Frequently Asked Questions

 
What is a datamart?

A datamart is a place where you can go on-line to obtain a variety of health related data, stratified or broken-down by a variety of demographic factors, such as age, race, gender, and/or geographic area. These data can be used for a variety of purposes such as research, community based health assessments, developing grant proposals,community benefit plans, data based decision making, or program evaluation.


What is the source of the data?

The Birth and Death Data are from the Vital Statistics Division of the Marion County Health Department, Indianapolis, Indiana. All Marion County resident birth and deaths are included in these data sets. The data are provided for both zipcode and census tract geographic areas. Out of county residents who deliver or die in one of Marion County's hospitals are not included in these datasets. The 1999 Death data are based on the new International Classification of Disease 10 (ICD-10) codes. Previous years used the ICD-9 codes. There are major differences between these two coding schemes. We have attempted to group the 1999 death data in such a manner that comparisons can be made with earlier years of data. Currently, there is no national guidance as to how ICD-10 codes should be grouped to make them completely compatible with ICD-9 codes. Therefore, the manner in which our 1999 death data are grouped is subject to change once guidance is provided by the National Center for Health Statistics. If you would like to see our disease groupings, please contact us at datamart@hhcorp.org and we would be happy to provide you a copy.

The Cancer Incidence data are from the Indiana State Cancer Registry. Indiana law requires all physicians, hospitals, and laboratories to report to the Indiana State Department of Health all newly identified and confirmed cases of cancer. This dataset includes all of the newly identified cancer cases in Marion County Residents.

The Indiana Health and Hospital Association and the Indiana State Department of Health provide the Hospital Discharge Data and Inpatient Hospital Procedures Data. Data on all hospital admissions resulting in a hospital stay of at least 24 hours to Marion County residents are included. The primary diagnosis is used to stratify the data. The primary procedures performed are included in the Hospital Inpatient Procedures section.

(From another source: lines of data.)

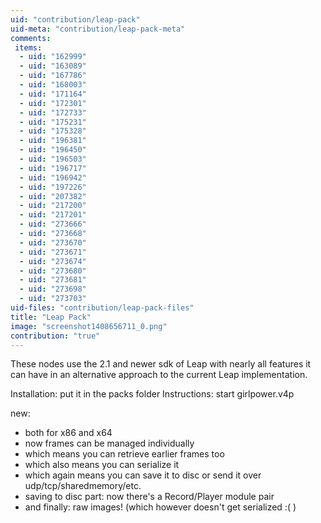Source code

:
 ```yaml
---
uid: "contribution/leap-pack"
uid-meta: "contribution/leap-pack-meta"
comments: 
 items: 
  - uid: "162999"
  - uid: "163089"
  - uid: "167786"
  - uid: "168003"
  - uid: "171164"
  - uid: "172301"
  - uid: "172733"
  - uid: "175231"
  - uid: "175328"
  - uid: "196381"
  - uid: "196450"
  - uid: "196503"
  - uid: "196717"
  - uid: "196942"
  - uid: "197226"
  - uid: "207382"
  - uid: "217200"
  - uid: "217201"
  - uid: "273666"
  - uid: "273668"
  - uid: "273670"
  - uid: "273671"
  - uid: "273674"
  - uid: "273680"
  - uid: "273681"
  - uid: "273698"
  - uid: "273703"
uid-files: "contribution/leap-pack-files"
title: "Leap Pack"
image: "screenshot1408656711_0.png"
contribution: "true"
---
```


These nodes use the 2.1 and newer sdk of Leap with nearly all features it can have in an alternative approach to the current Leap implementation.

Installation: put it in the packs folder
Instructions: start girlpower.v4p

new:
- both for x86 and x64
- now frames can be managed individually
- which means you can retrieve earlier frames too
- which also means you can serialize it
- which again means you can save it to disc or send it over udp/tcp/sharedmemory/etc.
- saving to disc part: now there's a Record/Player module pair
- and finally: raw images! (which however doesn't get serialized :( )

The Communicable Disease data are from the case reports from the Communicable Disease Control Program, the HIV/AIDS Program, the Immunization Program, the STD Control Program, and the Tuberculosis Control Program of the Marion County Health Department. These data are reported on a calendar year basis and not CDC reporting weeks.

The Indiana State Department of Health provides the Behavioral Risk Factor Surveillance System Data (BRFSS). The BRFSS program randomly contacts approximately 2,400 Indiana households and asks them questions regarding health activities and risk behaviors. The number of individuals called in a specific geographic area is based on the size of the underlying population. Since approximately 20 percent of the population of Indiana resides in Marion County, sufficient numbers of Marion County residents are called to permit the stratification and appropriate weighting of the data for only Marion County Residents. The BRFSS data are grouped by major risk factors. After selecting the risk factor you interested in, the actual question asked of study participants will appear. Select the study question on which you would like information and continue to determine how your table of information will be broken down, such as by age, race, or gender.

How do I use the Datamart?

The datamart is very easy to use. First identify the dataset you would like to query. Next select the key row and column factors you would like in your data table. Then select the year or years of data you would like to access, and select the geographic area on which you want information. Next highlight whether you want just frequencies, or frequencies and the type of percentages you would like, row or column, or whether you would like age adjusted rates (available in some datasets). Next just identify the risk factor or factors, or the cause of death that you would like to study. You can select more than one. Please remember the data are provided in several levels, beginning with the most general going to more specific data. Anytime a disease group appears in blue, there is additional information that may be obtained by drilling down.

How many cases have to be present to release the confidentiality control?

The confidentiality block is an attempt to help stabilize the data and prevent spurious associations due to great statistical variability in the underlying rates of disease. The statistical variability is due to small numbers of cases. Generally it takes at least 3 cases to release the confidentiality block. You can increase the number of cases for each outcome variable by combining multiple years of data, multiple zipcodes, and/or multiple census tracts.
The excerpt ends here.